**Exercise prompt:** Each record below is to be set down again precisely.

**Dataset extract:**
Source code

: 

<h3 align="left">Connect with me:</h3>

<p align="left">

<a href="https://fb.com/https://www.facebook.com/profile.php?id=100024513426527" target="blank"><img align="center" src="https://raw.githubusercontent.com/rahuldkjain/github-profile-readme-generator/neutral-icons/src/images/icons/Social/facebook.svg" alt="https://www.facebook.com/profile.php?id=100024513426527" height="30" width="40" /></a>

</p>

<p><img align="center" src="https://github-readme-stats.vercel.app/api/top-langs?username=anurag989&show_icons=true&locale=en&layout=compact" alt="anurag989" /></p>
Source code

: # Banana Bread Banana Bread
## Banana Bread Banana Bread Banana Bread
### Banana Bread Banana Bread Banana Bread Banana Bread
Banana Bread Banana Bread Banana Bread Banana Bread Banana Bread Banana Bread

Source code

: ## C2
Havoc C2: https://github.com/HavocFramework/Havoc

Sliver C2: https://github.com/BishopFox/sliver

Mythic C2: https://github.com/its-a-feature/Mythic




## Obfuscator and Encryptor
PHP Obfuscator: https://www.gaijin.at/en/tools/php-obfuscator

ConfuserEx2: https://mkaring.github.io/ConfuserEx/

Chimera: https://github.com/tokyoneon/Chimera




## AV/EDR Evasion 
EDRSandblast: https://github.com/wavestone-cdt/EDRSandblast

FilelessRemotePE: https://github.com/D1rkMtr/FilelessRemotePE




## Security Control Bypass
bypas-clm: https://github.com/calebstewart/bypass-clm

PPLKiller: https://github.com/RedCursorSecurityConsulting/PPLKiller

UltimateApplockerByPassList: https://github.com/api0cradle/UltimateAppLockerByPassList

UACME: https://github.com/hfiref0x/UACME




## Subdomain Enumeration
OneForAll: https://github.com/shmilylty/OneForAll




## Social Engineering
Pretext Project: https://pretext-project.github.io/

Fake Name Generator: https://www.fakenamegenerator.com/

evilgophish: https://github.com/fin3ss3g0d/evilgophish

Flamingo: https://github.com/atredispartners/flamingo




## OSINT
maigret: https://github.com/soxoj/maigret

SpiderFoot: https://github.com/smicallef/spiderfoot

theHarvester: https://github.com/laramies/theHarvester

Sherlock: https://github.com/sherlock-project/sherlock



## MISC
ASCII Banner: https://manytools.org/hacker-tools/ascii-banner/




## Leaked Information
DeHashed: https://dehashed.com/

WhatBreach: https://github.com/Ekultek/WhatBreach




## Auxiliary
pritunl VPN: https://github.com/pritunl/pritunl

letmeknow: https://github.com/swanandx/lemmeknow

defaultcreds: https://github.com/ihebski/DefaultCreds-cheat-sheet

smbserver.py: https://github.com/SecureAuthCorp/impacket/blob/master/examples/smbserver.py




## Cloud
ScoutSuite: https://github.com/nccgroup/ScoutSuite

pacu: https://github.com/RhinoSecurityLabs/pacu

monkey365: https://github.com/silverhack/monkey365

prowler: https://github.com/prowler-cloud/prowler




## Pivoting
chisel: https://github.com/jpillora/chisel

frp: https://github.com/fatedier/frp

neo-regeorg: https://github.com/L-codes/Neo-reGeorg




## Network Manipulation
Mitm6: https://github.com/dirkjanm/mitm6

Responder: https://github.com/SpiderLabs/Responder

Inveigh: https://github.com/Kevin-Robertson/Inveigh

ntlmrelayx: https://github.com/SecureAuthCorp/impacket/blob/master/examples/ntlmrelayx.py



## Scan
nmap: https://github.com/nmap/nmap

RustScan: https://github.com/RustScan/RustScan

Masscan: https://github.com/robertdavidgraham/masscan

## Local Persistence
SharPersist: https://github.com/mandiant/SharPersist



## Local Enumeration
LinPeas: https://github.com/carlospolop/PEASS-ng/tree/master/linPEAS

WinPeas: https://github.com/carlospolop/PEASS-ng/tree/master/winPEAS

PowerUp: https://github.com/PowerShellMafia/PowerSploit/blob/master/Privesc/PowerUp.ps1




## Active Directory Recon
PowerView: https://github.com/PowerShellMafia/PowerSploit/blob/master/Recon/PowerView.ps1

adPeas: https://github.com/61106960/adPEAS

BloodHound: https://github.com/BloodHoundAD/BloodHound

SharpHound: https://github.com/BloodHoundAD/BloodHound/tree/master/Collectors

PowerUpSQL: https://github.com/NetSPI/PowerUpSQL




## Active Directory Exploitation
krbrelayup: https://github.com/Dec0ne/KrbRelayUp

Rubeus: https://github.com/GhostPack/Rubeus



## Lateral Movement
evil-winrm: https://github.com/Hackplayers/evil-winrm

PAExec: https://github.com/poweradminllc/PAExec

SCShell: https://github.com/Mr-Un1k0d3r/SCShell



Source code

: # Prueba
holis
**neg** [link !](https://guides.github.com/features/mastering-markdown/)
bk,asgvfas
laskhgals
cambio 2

**Answer section:**
Source code

: 

<h3 align="left">Connect with me:</h3>

<p align="left">

<a href="https://fb.com/https://www.facebook.com/profile.php?id=100024513426527" target="blank"><img align="center" src="https://raw.githubusercontent.com/rahuldkjain/github-profile-readme-generator/neutral-icons/src/images/icons/Social/facebook.svg" alt="https://www.facebook.com/profile.php?id=100024513426527" height="30" width="40" /></a>

</p>

<p><img align="center" src="https://github-readme-stats.vercel.app/api/top-langs?username=anurag989&show_icons=true&locale=en&layout=compact" alt="anurag989" /></p>
Source code

: # Banana Bread Banana Bread
## Banana Bread Banana Bread Banana Bread
### Banana Bread Banana Bread Banana Bread Banana Bread
Banana Bread Banana Bread Banana Bread Banana Bread Banana Bread Banana Bread

Source code

: ## C2
Havoc C2: https://github.com/HavocFramework/Havoc

Sliver C2: https://github.com/BishopFox/sliver

Mythic C2: https://github.com/its-a-feature/Mythic




## Obfuscator and Encryptor
PHP Obfuscator: https://www.gaijin.at/en/tools/php-obfuscator

ConfuserEx2: https://mkaring.github.io/ConfuserEx/

Chimera: https://github.com/tokyoneon/Chimera




## AV/EDR Evasion 
EDRSandblast: https://github.com/wavestone-cdt/EDRSandblast

FilelessRemotePE: https://github.com/D1rkMtr/FilelessRemotePE




## Security Control Bypass
bypas-clm: https://github.com/calebstewart/bypass-clm

PPLKiller: https://github.com/RedCursorSecurityConsulting/PPLKiller

UltimateApplockerByPassList: https://github.com/api0cradle/UltimateAppLockerByPassList

UACME: https://github.com/hfiref0x/UACME




## Subdomain Enumeration
OneForAll: https://github.com/shmilylty/OneForAll




## Social Engineering
Pretext Project: https://pretext-project.github.io/

Fake Name Generator: https://www.fakenamegenerator.com/

evilgophish: https://github.com/fin3ss3g0d/evilgophish

Flamingo: https://github.com/atredispartners/flamingo




## OSINT
maigret: https://github.com/soxoj/maigret

SpiderFoot: https://github.com/smicallef/spiderfoot

theHarvester: https://github.com/laramies/theHarvester

Sherlock: https://github.com/sherlock-project/sherlock



## MISC
ASCII Banner: https://manytools.org/hacker-tools/ascii-banner/




## Leaked Information
DeHashed: https://dehashed.com/

WhatBreach: https://github.com/Ekultek/WhatBreach




## Auxiliary
pritunl VPN: https://github.com/pritunl/pritunl

letmeknow: https://github.com/swanandx/lemmeknow

defaultcreds: https://github.com/ihebski/DefaultCreds-cheat-sheet

smbserver.py: https://github.com/SecureAuthCorp/impacket/blob/master/examples/smbserver.py




## Cloud
ScoutSuite: https://github.com/nccgroup/ScoutSuite

pacu: https://github.com/RhinoSecurityLabs/pacu

monkey365: https://github.com/silverhack/monkey365

prowler: https://github.com/prowler-cloud/prowler




## Pivoting
chisel: https://github.com/jpillora/chisel

frp: https://github.com/fatedier/frp

neo-regeorg: https://github.com/L-codes/Neo-reGeorg




## Network Manipulation
Mitm6: https://github.com/dirkjanm/mitm6

Responder: https://github.com/SpiderLabs/Responder

Inveigh: https://github.com/Kevin-Robertson/Inveigh

ntlmrelayx: https://github.com/SecureAuthCorp/impacket/blob/master/examples/ntlmrelayx.py



## Scan
nmap: https://github.com/nmap/nmap

RustScan: https://github.com/RustScan/RustScan

Masscan: https://github.com/robertdavidgraham/masscan

## Local Persistence
SharPersist: https://github.com/mandiant/SharPersist



## Local Enumeration
LinPeas: https://github.com/carlospolop/PEASS-ng/tree/master/linPEAS

WinPeas: https://github.com/carlospolop/PEASS-ng/tree/master/winPEAS

PowerUp: https://github.com/PowerShellMafia/PowerSploit/blob/master/Privesc/PowerUp.ps1




## Active Directory Recon
PowerView: https://github.com/PowerShellMafia/PowerSploit/blob/master/Recon/PowerView.ps1

adPeas: https://github.com/61106960/adPEAS

BloodHound: https://github.com/BloodHoundAD/BloodHound

SharpHound: https://github.com/BloodHoundAD/BloodHound/tree/master/Collectors

PowerUpSQL: https://github.com/NetSPI/PowerUpSQL




## Active Directory Exploitation
krbrelayup: https://github.com/Dec0ne/KrbRelayUp

Rubeus: https://github.com/GhostPack/Rubeus



## Lateral Movement
evil-winrm: https://github.com/Hackplayers/evil-winrm

PAExec: https://github.com/poweradminllc/PAExec

SCShell: https://github.com/Mr-Un1k0d3r/SCShell



Source code

: # Prueba
holis
**neg** [link !](https://guides.github.com/features/mastering-markdown/)
bk,asgvfas
laskhgals
cambio 2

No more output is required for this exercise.